At close, the currency settled at 280.16, a gain of Re0.06 against the greenback.
On Thursday, the rupee had closed at 280.22.
Internationally, the US dollar was headed for a steady week on Friday and a quarterly loss next week as concerns about tariffs slowing US growth have pushed down US yields, stocks, and the currency.
The euro, at just below $1.08, was headed for its largest quarterly rise in more than a year, gaining more than 4% since the start of 2025 on a combination of peace prospects in Ukraine, dollar weakness, and a leap in benchmark German yields.
The yen was marginally firmer and set for a quarterly gain just under 4%, at 151.19 per dollar – mostly unruffled by a sticky Tokyo CPI reading.
Later on Friday, France and Spain publish preliminary inflation figures and the US gets February figures for the Federal Reserve’s preferred core PCE inflation gauge.

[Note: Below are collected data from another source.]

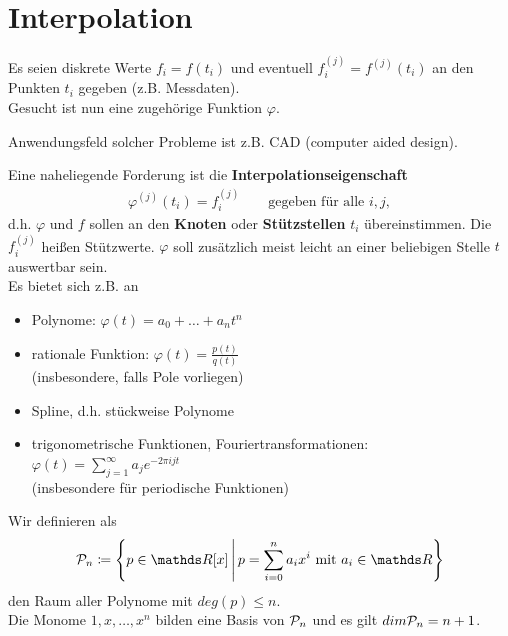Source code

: % 
% 
% 
% 


\chapter{Interpolation}

Es seien diskrete Werte $f_i=f(t_i)$ und 
eventuell $f_i^{(j)} = f^{(j)}(t_i)$ 
an den Punkten $t_i$ gegeben (z.B. Messdaten).\\
Gesucht ist nun eine zugehörige Funktion $\varphi$.

Anwendungsfeld solcher Probleme ist z.B. CAD (computer aided
design).

Eine naheliegende Forderung ist die
\textbf{Interpolationseigenschaft}
\begin{gather*}
  \varphi^{(j)} (t_i) = f_i^{(j)}\qquad \text{gegeben für alle } i,j ,
\end{gather*}
d.h. $\varphi$ und $f$ sollen an den \textbf{Knoten} oder 
\textbf{Stützstellen} $t_i$ übereinstimmen.
Die $f_i^{(j)}$ heißen Stützwerte.
\label{im6.1}
$\varphi$ soll zusätzlich meist leicht an einer beliebigen Stelle $t$
auswertbar sein. \\
Es bietet sich z.B. an 
\begin{itemize}
\item Polynome: $\varphi(t) = a_0+\dots +a_n t^n$
\item rationale Funktion: $\varphi(t) = \frac{p(t)}{q(t)} $\\
  (insbesondere, falls Pole vorliegen)
\item Spline, d.h. stückweise Polynome
\item trigonometrische Funktionen, Fouriertransformationen:\\
  $ \varphi (t) = \sum_{j=1}^{\infty} a_je^{-2\pi ijt}$\\
  (insbesondere für periodische Funktionen)
\end{itemize}

Wir definieren als 
\begin{gather}
  \p_n \coloneqq \left\{ p \in \R[x]\,\middle\vert\,
    p= \sum_{i=0}^{n} a_ix^i \text{ mit } a_i\in\R \right\}
  \label{VI.1.1}
\end{gather}
den Raum aller Polynome mit $deg(p)\leq n$.\\
Die Monome $1,x, \dots , x^n$ bilden eine Basis von $\mathcal{P}_n$
und es gilt $dim\mathcal{P}_n = n+1$.

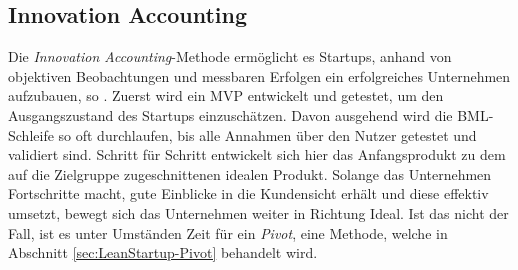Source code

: \subsection*{\label{sec:LeanStartup-InnovationAccounting}\thesubsection\quad Innovation Accounting}
Die \textit{Innovation Accounting}-Methode ermöglicht es Startups, anhand von objektiven Beobachtungen und messbaren Erfolgen ein erfolgreiches Unternehmen aufzubauen, so \citeauthor{TheLeanStartup}. Zuerst wird ein \ac{MVP} entwickelt und getestet, um den Ausgangszustand des Startups einzuschätzen. Davon ausgehend wird die \ac{BML}-Schleife so oft durchlaufen, bis alle Annahmen über den Nutzer getestet und validiert sind. Schritt für Schritt entwickelt sich hier das Anfangsprodukt zu dem auf die Zielgruppe zugeschnittenen idealen Produkt. Solange das Unternehmen Fortschritte macht, gute Einblicke in die Kundensicht erhält und diese effektiv umsetzt, bewegt sich das Unternehmen weiter in Richtung Ideal. Ist das nicht der Fall, ist es unter Umständen Zeit für ein \textit{Pivot}, eine Methode, welche in Abschnitt \ref{sec:LeanStartup-Pivot} behandelt wird.

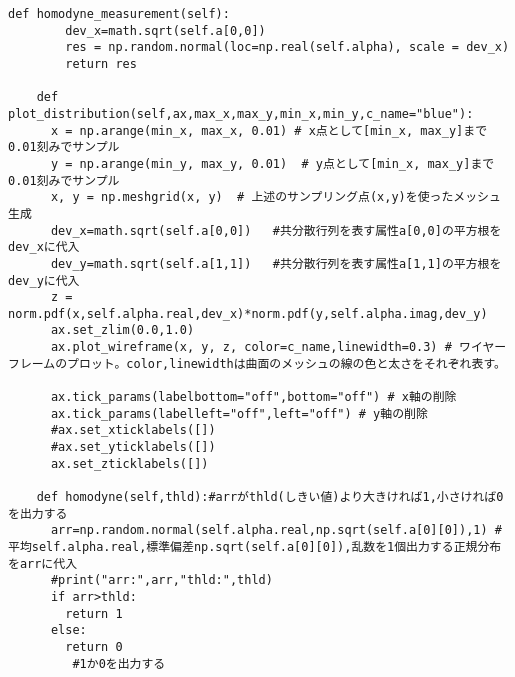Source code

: \begin{lstlisting}[caption=量子状態のクラス,label=Qstate]
    def homodyne_measurement(self):
        dev_x=math.sqrt(self.a[0,0])
        res = np.random.normal(loc=np.real(self.alpha), scale = dev_x)
        return res

    def plot_distribution(self,ax,max_x,max_y,min_x,min_y,c_name="blue"):  
      x = np.arange(min_x, max_x, 0.01) # x点として[min_x, max_y]まで0.01刻みでサンプル
      y = np.arange(min_y, max_y, 0.01)  # y点として[min_x, max_y]まで0.01刻みでサンプル
      x, y = np.meshgrid(x, y)  # 上述のサンプリング点(x,y)を使ったメッシュ生成
      dev_x=math.sqrt(self.a[0,0])   #共分散行列を表す属性a[0,0]の平方根をdev_xに代入
      dev_y=math.sqrt(self.a[1,1])   #共分散行列を表す属性a[1,1]の平方根をdev_yに代入
      z = norm.pdf(x,self.alpha.real,dev_x)*norm.pdf(y,self.alpha.imag,dev_y)
      ax.set_zlim(0.0,1.0)
      ax.plot_wireframe(x, y, z, color=c_name,linewidth=0.3) # ワイヤーフレームのプロット。color,linewidthは曲面のメッシュの線の色と太さをそれぞれ表す。

      ax.tick_params(labelbottom="off",bottom="off") # x軸の削除
      ax.tick_params(labelleft="off",left="off") # y軸の削除
      #ax.set_xticklabels([]) 
      #ax.set_yticklabels([])
      ax.set_zticklabels([])

    def homodyne(self,thld):#arrがthld(しきい値)より大きければ1,小さければ0を出力する
      arr=np.random.normal(self.alpha.real,np.sqrt(self.a[0][0]),1) #平均self.alpha.real,標準偏差np.sqrt(self.a[0][0]),乱数を1個出力する正規分布をarrに代入
      #print("arr:",arr,"thld:",thld)
      if arr>thld:
        return 1
      else:
        return 0
         #1か0を出力する
\end{lstlisting}





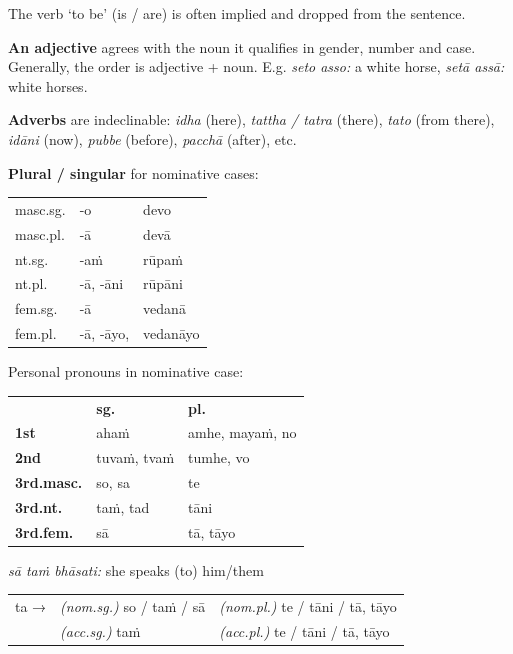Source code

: \documentclass[11pt,oneside]{memoir}
\begin{document}
The verb `to be' (is / are) is often implied and dropped from the sentence.

\textbf{An adjective} agrees with the noun it qualifies in gender, number and case. \\
Generally, the order is adjective + noun. E.g. \emph{seto asso:} a white horse, \emph{setā assā:} white horses.

\textbf{Adverbs} are indeclinable: \emph{idha} (here), \emph{tattha / tatra} (there), \emph{tato}
(from there), \emph{idāni} (now), \emph{pubbe} (before), \emph{pacchā} (after), etc.

\bigskip

\begin{multicols}{2}

\textbf{Plural / singular} for nominative cases:

\begin{center}
\begin{tabular}{lll}
masc.sg. & -o & devo\\
masc.pl. & -ā & devā\\
\hline
nt.sg. & -aṁ & rūpaṁ\\
nt.pl. & -ā, -āni & rūpāni\\
\hline
fem.sg. & -ā & vedanā\\
fem.pl. & -ā, -āyo, & vedanāyo\\
\end{tabular}
\end{center}

\columnbreak

Personal pronouns in nominative case:

\begin{center}
\begin{tabular}{lll}
 & \textbf{sg.} & \textbf{pl.}\\
\textbf{1st} & ahaṁ & amhe, mayaṁ, no\\
\textbf{2nd} & tuvaṁ, tvaṁ & tumhe, vo\\
\textbf{3rd.masc.} & so, sa & te\\
\textbf{3rd.nt.} & taṁ, tad & tāni\\
\textbf{3rd.fem.} & sā & tā, tāyo\\
\end{tabular}
\end{center}

\emph{sā taṁ bhāsati:} she speaks (to) him/them

\vspace*{-\baselineskip}

\begin{center}
\begin{tabular}{lll}
ta → & \emph{(nom.sg.)} so / taṁ / sā & \emph{(nom.pl.)} te / tāni / tā, tāyo\\
 & \emph{(acc.sg.)} taṁ & \emph{(acc.pl.)}  te / tāni / tā, tāyo\\
\end{tabular}
\end{center}

\end{multicols}
\bigskip
\end{document}
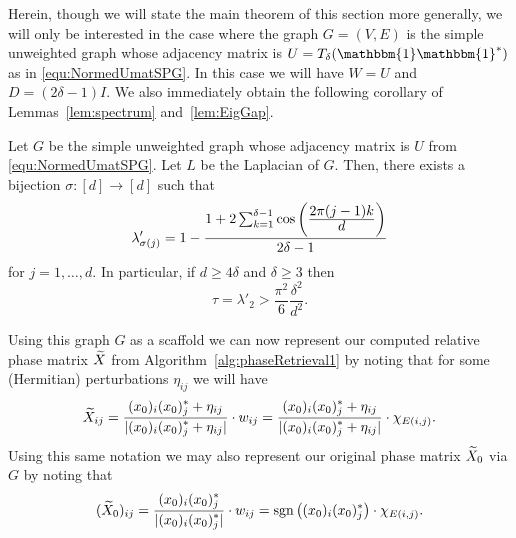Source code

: Herein, though we will state the main theorem of this section more generally, we will only be interested in the case where the graph $G=(V,E)$ is the simple unweighted graph whose adjacency matrix is $U = T_{\delta}(\mathbbm{1} \mathbbm{1}^*)$ as in \eqref{equ:NormedUmatSPG}.  In this case we will have $W = U$ and $D = (2 \delta - 1)I$.  We also immediately obtain the following corollary of Lemmas~\ref{lem:spectrum} and~\ref{lem:EigGap}.

\begin{corollary}
Let $G$ be the simple unweighted graph whose adjacency matrix is $U$ from \eqref{equ:NormedUmatSPG}.  Let $L$ be the Laplacian of $G$.  Then, there exists a bijection $\sigma:[d] \rightarrow [d]$ such that
$$\lambda'_{\sigma(j)} = 1 - \frac{1 + 2 \sum_{k = 1}^{\delta - 1}\cos\left(\frac{\displaystyle 2\pi (j-1) k}{\displaystyle d}\right)}{2 \delta - 1}$$
for $j = 1, \dots, d$.  In particular, if $d \geq 4 \delta$ and $\delta \geq 3$ then \[\tau = \lambda'_2 > \dfrac{\pi^2}{6} \dfrac{\delta^2}{d^2}.\]
\label{cor:Gspectrum}
\end{corollary}

Using this graph $G$ as a scaffold we can now represent our computed relative phase matrix $\widetilde{X}$ from Algorithm~\ref{alg:phaseRetrieval1} by noting that for some (Hermitian) perturbations $\eta_{ij}$ 
we will have 
\begin{equation}
\widetilde{X}_{ij} = \frac{\displaystyle (x_0)_i(x_0)_j^* + \eta_{ij}}{\displaystyle |(x_0)_i(x_0)_j^* + \eta_{ij}|} \cdot w_{ij} = \frac{\displaystyle (x_0)_i(x_0)_j^* + \eta_{ij}}{\displaystyle |(x_0)_i(x_0)_j^* + \eta_{ij}|} \cdot \chi_{E(i, j)}.
\label{equ:DeftildeXviaGcomp}
\end{equation}
 Using this same notation we may also represent our original phase matrix $\widetilde{X}_0$ %
via $G$ by noting that
\begin{equation}
(\widetilde{X}_0)_{ij} = \frac{\displaystyle (x_0)_i(x_0)_j^*}{\displaystyle |(x_0)_i(x_0)_j^*|} \cdot w_{ij} = \mathrm{sgn} \left( (x_0)_i(x_0)_j^* \right) \cdot \chi_{E(i, j)}.
\label{equ:DeftildeXviaGpure}
\end{equation}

Anything softer than the 0.3% month-on-month rise, which economists polled by Reuters expect, could keep downward pressure on the dollar and U.S. interest rates.
However, traders are on edge about US President Donald Trump’s pledge to announce sweeping new tariffs next week, which could contain trade into the weekend. He already said 25% levies on imported cars would take effect on April 3.
Oil prices, a key indicator of currency parity, retreated on Friday amid tariff-related demand concerns but headed for a third weekly gain on a tightening global supply outlook after the US placed more pressure on Venezuelan and Iranian oil trade.
Brent crude futures lost 31 cents, or 0.4%, at $73.72 a barrel at 0742 GMT, falling for the first time after daily gains of seven consecutive sessions.
US West Texas Intermediate crude futures were down 33 cents, or 0.5%, to $69.59 a barrel.